As I would learn later, "right" can be a relative term. But the thought provoking content they freely shared was profoundly impactful. Layer 7, along with Apigee and Mashery, helped guide me to design that was evolvable, sustainable, and (dare I say?) elegant. Together, they might have been locked in a pitched SEO battle for API developer eyeballs. But the result was amazing insight that grew an industry.
Mashery was purchased by Intel, then punted over to Tibco. Apigee was acquired by Google. Layer 7 became part of CA in 2013. Rather than disappear within one of the largest software behemoths in the world, however, the education and evangelism was made explicit. The CA API Academy, under the leadership of Bill Oakes, was formed.
I've had the good fortune of engaging with a number of these folks online and in person. (Full disclosure: Irakli Nadareishvili, an API Academy Alum, is my day-job boss.) I might nitpick a nuance here or there. However, I supported of their unique editorial independence as worldwide API design ambassadors 100%. There were no thinly veiled sales pitches and no naked buzzword coining for attention (at least that I saw). Conference after conference, preso after preso, site after site and tweet after tweet there was only thoughtful, passionate storytelling about this collective and transformational emergence we call "API".
This announcement comes a week after Kin Lane stepped away from the API Evangelist role (see the milestone section last week). On one hand, you could dismiss it as coincidental. On the other, I think the net API landscape has been changing for the past several years. I 2018, I spent a chunk of time studying Pace Layering theory. One of the things that resonated with me is that discomfort any technology goes through when it moves from one layer to another (I'm using 'technology' liberally here to encompass a vast array of things, but bear with me). This is something that Pace Layering theory calls a 'slip zone'.
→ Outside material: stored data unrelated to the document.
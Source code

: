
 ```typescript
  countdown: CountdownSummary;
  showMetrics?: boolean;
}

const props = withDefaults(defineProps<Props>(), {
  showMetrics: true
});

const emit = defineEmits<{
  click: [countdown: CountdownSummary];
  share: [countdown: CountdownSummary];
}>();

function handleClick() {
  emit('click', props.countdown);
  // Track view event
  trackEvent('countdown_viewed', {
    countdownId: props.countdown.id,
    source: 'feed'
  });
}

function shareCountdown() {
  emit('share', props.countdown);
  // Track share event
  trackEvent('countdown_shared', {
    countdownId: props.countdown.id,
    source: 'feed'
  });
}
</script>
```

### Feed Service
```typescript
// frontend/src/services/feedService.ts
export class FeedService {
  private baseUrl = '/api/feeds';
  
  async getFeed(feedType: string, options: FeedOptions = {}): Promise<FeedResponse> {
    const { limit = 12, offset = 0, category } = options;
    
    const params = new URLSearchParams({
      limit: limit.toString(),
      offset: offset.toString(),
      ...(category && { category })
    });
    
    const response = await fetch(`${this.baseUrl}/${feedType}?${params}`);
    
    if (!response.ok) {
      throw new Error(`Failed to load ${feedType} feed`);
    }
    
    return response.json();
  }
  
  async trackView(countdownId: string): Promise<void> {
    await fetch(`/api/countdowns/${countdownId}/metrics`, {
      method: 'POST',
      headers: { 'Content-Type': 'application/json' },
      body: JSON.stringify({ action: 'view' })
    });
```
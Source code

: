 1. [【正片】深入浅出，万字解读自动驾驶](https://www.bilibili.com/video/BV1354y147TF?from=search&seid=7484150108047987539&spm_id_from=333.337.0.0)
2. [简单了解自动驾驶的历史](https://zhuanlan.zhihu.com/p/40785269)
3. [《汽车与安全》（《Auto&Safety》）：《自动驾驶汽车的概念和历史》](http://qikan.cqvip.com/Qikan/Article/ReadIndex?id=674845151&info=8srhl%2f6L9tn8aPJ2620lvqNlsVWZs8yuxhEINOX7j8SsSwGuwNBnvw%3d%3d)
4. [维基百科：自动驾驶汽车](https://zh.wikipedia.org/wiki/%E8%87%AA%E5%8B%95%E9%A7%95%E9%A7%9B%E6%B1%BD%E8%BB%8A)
A technology, in its most nascent phase, inspires gatherings of innovators, discontents, and the rebels. The stories they tell themselves are ones of encouragement. They validate each other's perception that, yes, this is the way the world should be. It's zealous. It is riotous. There is a world to change, and this is how we change it! Needless to say, any fad smolders with excitement.
New products, sometimes even brand new businesses, are quick to follow. This is the first slip layer - whether communities of practice accept (even embrace) this commodification of the original fevered dream. A flame is lit, something to light the way in the darkness. The stories are still exciting, but begin to border on hyperbole: silver bullets! All in! Burn the boats!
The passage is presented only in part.